Claims
- 1. A method of constructing and/or browsing a hierarchical representation of a content of a video, comprising:
providing a content hierarchy module representing relationships between segments, sub-segments and shots of a video; providing a visual content of a segment of current interest module representing visual information for a selected segment within the hierarchy; providing a visual overview of a sequential content structure module; providing a unified interaction module for coordinating the function of the content hierarchy module, the visual content of a segment module, and the visual overview of a sequential content structure module, and propagating any request of a module to others; and providing a graphical user interface (GUI) screen for simultaneously showing the content hierarchy module, the visual content of a segment module, and the visual overview of a sequential content structure module.

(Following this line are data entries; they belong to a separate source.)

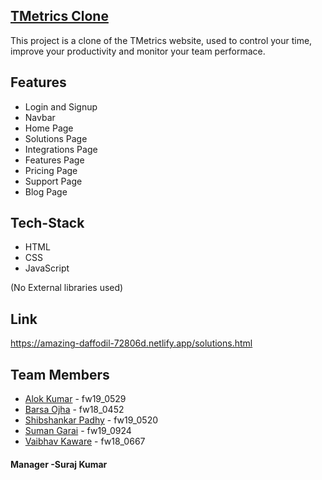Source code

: ## [TMetrics Clone](https://amazing-daffodil-72806d.netlify.app/solutions.html)
This project is a clone of the TMetrics website, used to control your time, improve your productivity and monitor your team performace.

## Features
- Login and Signup
- Navbar
- Home Page
- Solutions Page
- Integrations Page
- Features Page
- Pricing Page
- Support Page
- Blog Page

## Tech-Stack
- HTML
- CSS
- JavaScript

(No External libraries used)

## Link

https://amazing-daffodil-72806d.netlify.app/solutions.html

## Team Members
- [Alok Kumar]()        - fw19_0529
- [Barsa Ojha]()        - fw18_0452
- [Shibshankar Padhy]() - fw19_0520
- [Suman Garai]()       - fw19_0924
- [Vaibhav Kaware]()    - fw18_0667
 
#### Manager -Suraj Kumar
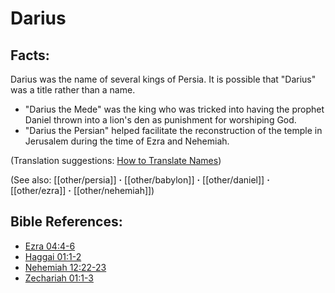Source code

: # Darius #

## Facts: ##

Darius was the name of several kings of Persia. It is possible that "Darius" was a title rather than a name.
 * "Darius the Mede" was the king who was tricked into having the prophet Daniel thrown into a lion's den as punishment for worshiping God.
 * "Darius the Persian" helped facilitate the reconstruction of the temple in Jerusalem during the time of Ezra and Nehemiah.

(Translation suggestions: [How to Translate Names](en/ta-vol1/translate/man/translate-names))

(See also: [[other/persia]] **·** [[other/babylon]] **·** [[other/daniel]] **·** [[other/ezra]] **·** [[other/nehemiah]])

## Bible References: ##

* [Ezra 04:4-6](en/tn/ezr/help/04/04)
* [Haggai 01:1-2](en/tn/hag/help/01/01)
* [Nehemiah 12:22-23](en/tn/neh/help/12/22)
* [Zechariah 01:1-3](en/tn/zec/help/01/01)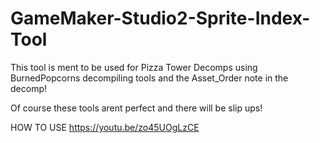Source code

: # GameMaker-Studio2-Sprite-Index-Tool

This tool is ment to be used for Pizza Tower Decomps using BurnedPopcorns decompiling tools and the Asset_Order note in the decomp!

Of course these tools arent perfect and there will be slip ups!

HOW TO USE
https://youtu.be/zo45UOgLzCE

- 2. Method, according to claim 1, wherein the content hierarchy module comprises a tree view of a video, and further comprising:
displaying a root segment and any number of its child and grandchild segments in the tree view of a video; selecting a current segment in the tree view and adding a short textual explanation to each segment; associating a metadata description with each segment, said metadata description comprising at least one of the title, start time and duration of the segment; and associating a key frame image with the segment.
- 3. Method, according to claim 2, wherein a selected one of the key frames for the sub-segments is selected as the key frame for the current segment.
- 4. Method, according to claim 2, further comprising:
providing a symbol on the key frames for the sub-segments indicating whether: the key frame has been selected as the key frame for the current segment; and the sub-segment associated with the key frame has some number of its own sub-segments.
- 5. Method, according to claim 1, wherein the visual content of a segment (sub-hierarchy) of current interest module comprises a list view of a current segment, and further comprising:
displaying key frame images each of which represents a sub-segment of the current segment in the list view; displaying at least two types of key frames in the list view, a first type being a plain key frame indicating to the user that the associated sub-segment has no further sub-segments and a second type being a marked key frame indicating to the user that that the associated sub-segment is further subdivided into sub-sub-segments; in response to the user selecting a marked key frame, the selected marked key frame becomes the current segment key frame, its metadata is displayed, and key frame images for its associated sub-segments are displayed in the list view; and providing a set of buttons for modeling operations, said modeling operations comprising at least one of group, ungroup, merge, split, and change key frame.
- 6. Method, according to claim 1, wherein the visual overview of a sequential content structure module comprises a visual rhythm of the video, and further comprising:
displaying at least a portion of the visual rhythm; providing a shot marker at each shot boundary, adjacent the visual rhythm; navigating through the visual rhythm display by forwarding or reversing to display another portion of the visual rhythm; and controlling the horizontal scale factor of the visual rhythm display by adjusting the time resolution of the portion of the visual rhythm being displayed.
- 7. Method, according to claim 6, wherein the portion of the visual rhythm being displayed in the view of visual rhythm is a virtual representation of the visual rhythm.
- 8. Method, according to claim 6, wherein the visual overview of a sequential content structure module comprises a visual rhythm of the video, and further comprising:
displaying at least a portion of the visual rhythm; and displaying an audio waveform displayed in parallel with, and synchronized to, the visual rhythm display according to time line by adjusting the time scale of the visual rhythm.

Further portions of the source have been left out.